It was also seen in Spain, where Barcelona has become the dominant team in club football. Playing a passing-based game nicknamed ”tiki-taka,” Barcelona has won four Spanish league titles and three Champions League titles since 2006.
On Sunday, the little team from Greece – dubbed ”Baby Barcelona” by the Greek media – will play against a Barcelona youth team at the club’s academy.
”We like the passing game,” AO striker Diogenis Eleftheriou said, referring to his team’s plans for the match in Spain. ”We pay attention to all parts of the pitch – that’s the best way I can explain it – to the defense, midfield and attack.”
On a recent day at AO Giannina’s training ground, players ran past a vinyl cut-out of Barcelona star Lionel Messi before starting practice.
Barcelona’s youth team, goalkeeper Elefterios Papadopoulos joked, will have to be in top form to beat the Greeks.
”For them to score a goal, they’ll have to get past our strikers, our midfield, our defenders, and then me. That will be difficult,” Papadopoulos said.

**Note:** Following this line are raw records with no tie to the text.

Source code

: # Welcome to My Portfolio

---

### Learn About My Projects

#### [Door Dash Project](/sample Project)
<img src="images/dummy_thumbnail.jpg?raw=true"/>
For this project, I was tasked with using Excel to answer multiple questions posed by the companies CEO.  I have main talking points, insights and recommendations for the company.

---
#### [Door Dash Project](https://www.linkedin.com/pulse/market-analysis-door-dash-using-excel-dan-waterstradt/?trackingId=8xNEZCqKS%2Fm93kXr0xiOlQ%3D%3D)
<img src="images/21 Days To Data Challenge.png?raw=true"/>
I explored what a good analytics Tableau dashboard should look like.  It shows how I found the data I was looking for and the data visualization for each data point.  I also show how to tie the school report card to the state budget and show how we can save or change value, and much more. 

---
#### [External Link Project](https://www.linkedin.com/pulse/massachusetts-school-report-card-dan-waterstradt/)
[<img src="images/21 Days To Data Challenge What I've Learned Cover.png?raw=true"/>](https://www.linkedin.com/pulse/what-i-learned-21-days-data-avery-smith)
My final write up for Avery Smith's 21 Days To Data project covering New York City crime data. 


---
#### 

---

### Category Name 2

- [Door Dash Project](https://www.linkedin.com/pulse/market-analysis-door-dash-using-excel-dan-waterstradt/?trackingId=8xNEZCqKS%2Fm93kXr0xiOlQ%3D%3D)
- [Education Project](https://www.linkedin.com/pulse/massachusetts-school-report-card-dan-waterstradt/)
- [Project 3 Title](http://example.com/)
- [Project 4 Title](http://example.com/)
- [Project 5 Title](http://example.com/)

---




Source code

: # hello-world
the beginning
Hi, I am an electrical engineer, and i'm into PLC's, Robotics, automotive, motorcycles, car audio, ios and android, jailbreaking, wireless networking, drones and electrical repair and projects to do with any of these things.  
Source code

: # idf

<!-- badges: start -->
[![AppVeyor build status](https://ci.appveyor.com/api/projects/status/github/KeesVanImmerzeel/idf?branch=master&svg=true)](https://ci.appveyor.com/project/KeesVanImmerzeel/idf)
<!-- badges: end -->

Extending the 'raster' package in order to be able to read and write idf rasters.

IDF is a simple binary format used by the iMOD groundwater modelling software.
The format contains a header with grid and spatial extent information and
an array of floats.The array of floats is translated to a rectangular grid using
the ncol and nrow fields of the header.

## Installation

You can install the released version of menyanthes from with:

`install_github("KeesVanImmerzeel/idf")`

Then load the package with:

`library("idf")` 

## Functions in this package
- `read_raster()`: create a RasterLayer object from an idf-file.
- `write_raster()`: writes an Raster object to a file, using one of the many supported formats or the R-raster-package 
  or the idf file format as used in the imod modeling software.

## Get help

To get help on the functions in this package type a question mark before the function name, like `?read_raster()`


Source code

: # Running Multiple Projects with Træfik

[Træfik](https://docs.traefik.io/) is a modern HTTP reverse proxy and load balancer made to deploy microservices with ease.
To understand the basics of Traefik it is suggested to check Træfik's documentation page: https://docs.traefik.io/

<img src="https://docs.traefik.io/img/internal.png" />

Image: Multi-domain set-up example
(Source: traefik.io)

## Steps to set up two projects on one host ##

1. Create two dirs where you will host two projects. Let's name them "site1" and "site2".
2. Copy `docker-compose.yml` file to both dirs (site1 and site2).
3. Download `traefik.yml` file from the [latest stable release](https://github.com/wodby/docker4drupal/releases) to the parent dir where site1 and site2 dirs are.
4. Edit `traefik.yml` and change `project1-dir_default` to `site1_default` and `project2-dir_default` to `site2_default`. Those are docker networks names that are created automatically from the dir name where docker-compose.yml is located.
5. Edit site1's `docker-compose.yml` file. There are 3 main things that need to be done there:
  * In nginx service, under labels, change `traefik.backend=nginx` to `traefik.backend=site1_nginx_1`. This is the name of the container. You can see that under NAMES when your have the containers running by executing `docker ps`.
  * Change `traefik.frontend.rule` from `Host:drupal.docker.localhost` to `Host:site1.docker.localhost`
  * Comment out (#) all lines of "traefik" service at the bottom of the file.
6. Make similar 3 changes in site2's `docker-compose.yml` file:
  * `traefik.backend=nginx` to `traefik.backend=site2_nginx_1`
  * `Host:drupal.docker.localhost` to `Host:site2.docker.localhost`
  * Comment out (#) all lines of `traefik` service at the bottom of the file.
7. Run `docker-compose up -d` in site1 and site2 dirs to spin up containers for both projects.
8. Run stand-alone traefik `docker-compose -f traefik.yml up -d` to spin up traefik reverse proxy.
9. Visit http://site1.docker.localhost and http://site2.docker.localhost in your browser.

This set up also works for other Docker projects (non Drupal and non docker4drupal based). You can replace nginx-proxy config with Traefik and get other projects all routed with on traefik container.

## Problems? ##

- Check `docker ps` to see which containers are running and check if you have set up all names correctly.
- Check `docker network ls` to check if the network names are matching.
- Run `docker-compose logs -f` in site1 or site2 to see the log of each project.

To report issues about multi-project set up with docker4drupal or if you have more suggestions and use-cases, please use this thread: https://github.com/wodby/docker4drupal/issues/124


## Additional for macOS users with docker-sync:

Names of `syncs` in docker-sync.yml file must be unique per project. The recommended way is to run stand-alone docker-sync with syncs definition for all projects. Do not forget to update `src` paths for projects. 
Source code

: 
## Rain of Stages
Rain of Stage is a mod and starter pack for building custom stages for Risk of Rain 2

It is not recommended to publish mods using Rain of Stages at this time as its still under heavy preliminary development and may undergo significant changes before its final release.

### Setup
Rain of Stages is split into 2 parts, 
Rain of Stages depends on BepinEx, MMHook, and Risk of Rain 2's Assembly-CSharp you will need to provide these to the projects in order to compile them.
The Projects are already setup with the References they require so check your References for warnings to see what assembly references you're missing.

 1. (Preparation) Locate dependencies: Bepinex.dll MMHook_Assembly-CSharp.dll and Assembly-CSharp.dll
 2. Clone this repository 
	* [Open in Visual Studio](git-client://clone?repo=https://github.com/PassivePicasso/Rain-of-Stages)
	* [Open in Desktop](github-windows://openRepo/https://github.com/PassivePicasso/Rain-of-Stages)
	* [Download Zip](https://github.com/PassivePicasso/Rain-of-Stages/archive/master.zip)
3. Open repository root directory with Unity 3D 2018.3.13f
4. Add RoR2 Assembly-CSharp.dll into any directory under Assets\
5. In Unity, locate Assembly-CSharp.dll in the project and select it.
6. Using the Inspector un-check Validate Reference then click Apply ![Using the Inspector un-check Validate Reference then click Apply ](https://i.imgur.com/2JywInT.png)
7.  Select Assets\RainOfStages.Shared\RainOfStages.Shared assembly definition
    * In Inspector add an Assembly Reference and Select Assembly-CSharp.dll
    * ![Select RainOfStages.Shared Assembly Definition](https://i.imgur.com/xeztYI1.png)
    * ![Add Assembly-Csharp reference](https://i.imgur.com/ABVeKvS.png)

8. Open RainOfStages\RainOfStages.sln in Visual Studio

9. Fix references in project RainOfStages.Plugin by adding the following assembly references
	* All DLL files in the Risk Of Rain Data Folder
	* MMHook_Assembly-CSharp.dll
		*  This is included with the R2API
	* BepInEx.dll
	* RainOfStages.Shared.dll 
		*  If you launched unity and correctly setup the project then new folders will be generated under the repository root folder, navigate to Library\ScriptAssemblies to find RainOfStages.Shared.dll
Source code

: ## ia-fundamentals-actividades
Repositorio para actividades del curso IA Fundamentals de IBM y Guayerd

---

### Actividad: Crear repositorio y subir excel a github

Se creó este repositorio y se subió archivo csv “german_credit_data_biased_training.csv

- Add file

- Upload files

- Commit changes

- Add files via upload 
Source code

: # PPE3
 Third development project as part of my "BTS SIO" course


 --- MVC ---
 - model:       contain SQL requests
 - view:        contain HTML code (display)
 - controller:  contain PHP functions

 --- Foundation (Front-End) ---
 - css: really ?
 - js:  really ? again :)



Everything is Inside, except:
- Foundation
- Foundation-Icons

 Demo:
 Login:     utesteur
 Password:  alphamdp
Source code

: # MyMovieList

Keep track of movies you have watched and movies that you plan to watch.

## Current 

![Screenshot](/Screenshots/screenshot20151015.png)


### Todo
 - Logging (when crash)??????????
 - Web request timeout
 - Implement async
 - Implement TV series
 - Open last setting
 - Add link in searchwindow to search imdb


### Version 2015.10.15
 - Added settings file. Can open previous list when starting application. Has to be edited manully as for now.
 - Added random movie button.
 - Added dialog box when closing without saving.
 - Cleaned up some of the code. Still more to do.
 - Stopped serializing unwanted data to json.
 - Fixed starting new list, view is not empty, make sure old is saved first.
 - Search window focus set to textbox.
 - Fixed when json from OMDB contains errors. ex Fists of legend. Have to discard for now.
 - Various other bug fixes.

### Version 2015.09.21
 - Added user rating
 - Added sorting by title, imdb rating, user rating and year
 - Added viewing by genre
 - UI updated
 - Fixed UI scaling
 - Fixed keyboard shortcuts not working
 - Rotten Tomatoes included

Ioannina is a lakeside city of 110,000 residents in northwest Greece famous for its silverware and long bouts of rainfall. The city’s top men’s team, known as PAS, earned the nickname ”Ajax of Epirus” in Greece in the 1970s after drawing comparisons to the great Dutch team of Johan Cruyff.
AO Giannina plays at the nearby village of Kranoula, an unlikely place to make football history.
At the foot of a mountain, the small municipal stadium is reached by a country road that winds past tiny farms and menacing sheepdogs. It’s where the team routed rival Atromitos – Greek for ”Fearless” – 6-1 on Dec. 23.
The damage was done in the first 59 seconds on Kranoula’s torn-up playing field. AO players passed with surprising authority, chased haplessly by their opponents, back, left, back again, right, forward, and left again before Ardit Zigaj slid the ball under the goalkeeper and into the net.
The invitation from Barcelona was quickly followed by the realization that there wasn’t enough money to make the trip from a region of Greece among the worst hit by the country’s financial crisis, where one in every four are people out of work.
”I hardly slept for 10 days as we looked for a sponsor,” said Kitsis, a wiry and animated former footballer.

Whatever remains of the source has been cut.